“This was more than a movie about adoption,” said Pergrem, 30, a 2000 Middletown Christian graduate. “It has a higher purpose.”
So he interviewed the Carlisle couple numerous times during a 10-month period and made a 90-minute documentary, “The Almond Tree.” It debuted Friday night at Berachah Baptist Church in Middletown where Pergrem and the Engles are members and the Rev. Lamar Ferrell — one of the central characters in the adoption process — is pastor.
“This is a story that is beyond a local story,” Ferrell said. “This story has to be told. With our world today, when people try to extinguish life, there are incredible stories out there.”
Danny, a 1998 Carlisle High School graduate, and Leslie, a 2000 Franklin graduate, dated throughout high school and married in 2003.
Next up: Parenthood.
But after numerous failed pregnancy attempts and eight surgeries, the Engles were told she couldn’t conceive. The numbing news ripped their relationship.
“We can’t even complete a family,” said Danny Engle, sales manager at Walker Toyota in Miami Twp.
Their lives changed forever in late 2010 when Pat Evans, a member of Berachah, performed her jail ministry in Warren County and met an inmate who said she wanted to give up her baby for adoption to a Christian family. She said the baby’s biological father wanted the baby aborted.
Evans asked Ferrell if he knew a couple looking to adopt. He called the Engles, a “shot in the dark,” he said.
“It wasn’t like I was calling to see if they wanted to go to the movies,” Ferrell said with a laugh. “I said, ‘Do you guys know any couples that could be interested in pursuing this?’ God was working on their hearts at the same time.”
They were interested and they asked him to visit the incarcerated woman. During the conversation, Ferrell, separated by a glass wall, said it was “very clear” she wanted her baby raised in a Christian home.

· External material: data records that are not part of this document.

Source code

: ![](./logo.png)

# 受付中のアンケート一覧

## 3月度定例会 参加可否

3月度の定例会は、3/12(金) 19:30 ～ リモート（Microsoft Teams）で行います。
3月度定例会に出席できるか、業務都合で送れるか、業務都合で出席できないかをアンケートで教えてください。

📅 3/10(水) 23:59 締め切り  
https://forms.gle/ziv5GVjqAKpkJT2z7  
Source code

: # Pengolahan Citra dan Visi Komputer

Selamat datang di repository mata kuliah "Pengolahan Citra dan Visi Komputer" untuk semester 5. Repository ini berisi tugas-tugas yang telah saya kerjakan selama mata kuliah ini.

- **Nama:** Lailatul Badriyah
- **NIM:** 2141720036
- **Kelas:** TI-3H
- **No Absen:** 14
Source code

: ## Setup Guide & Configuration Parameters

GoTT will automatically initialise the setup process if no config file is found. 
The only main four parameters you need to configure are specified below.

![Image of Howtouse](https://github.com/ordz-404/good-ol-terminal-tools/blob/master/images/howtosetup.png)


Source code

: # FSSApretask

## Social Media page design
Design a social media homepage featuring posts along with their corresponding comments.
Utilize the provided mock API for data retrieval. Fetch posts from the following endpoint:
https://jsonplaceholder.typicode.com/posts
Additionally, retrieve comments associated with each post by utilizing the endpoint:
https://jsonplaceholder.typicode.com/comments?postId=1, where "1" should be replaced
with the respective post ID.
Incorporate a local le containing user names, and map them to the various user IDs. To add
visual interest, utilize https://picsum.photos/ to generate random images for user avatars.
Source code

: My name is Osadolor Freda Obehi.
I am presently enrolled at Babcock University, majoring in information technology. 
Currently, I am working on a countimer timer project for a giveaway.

“That was a powerful piece of it,” Ferrell said. “It was nothing short of miraculous.”
The baby boy was born on Jan. 12, 2011 at Bethesda North Hospital with Ferrell and the Engles in the delivery room. Seconds later, the woman handed her son over and said to him: “I love you but it’s time to go to your daddy.”
The baby is named Jeremiah Lamar Engle in honor of the Bible and Ferrell, the Godfather.
Pergrem said the movie shows that those who travel “broken roads, face dead end roads and hopeless scenarios, sometimes make miraculous turnarounds.”
After Friday’s debut, Danny Engle said he received about 40 phone and text messages from people who viewed the documentary. They told him it had “an incredible impact” on their lives in just a short time.
The documentary was recently given an official selection at the Appalachian Film Festival in Huntington, W.Va., Pergrem said.
Pergrem said his first documentary, filmed with a skeleton staff and a paper-thing budget, was easy because it “was telling itself and putting itself together.”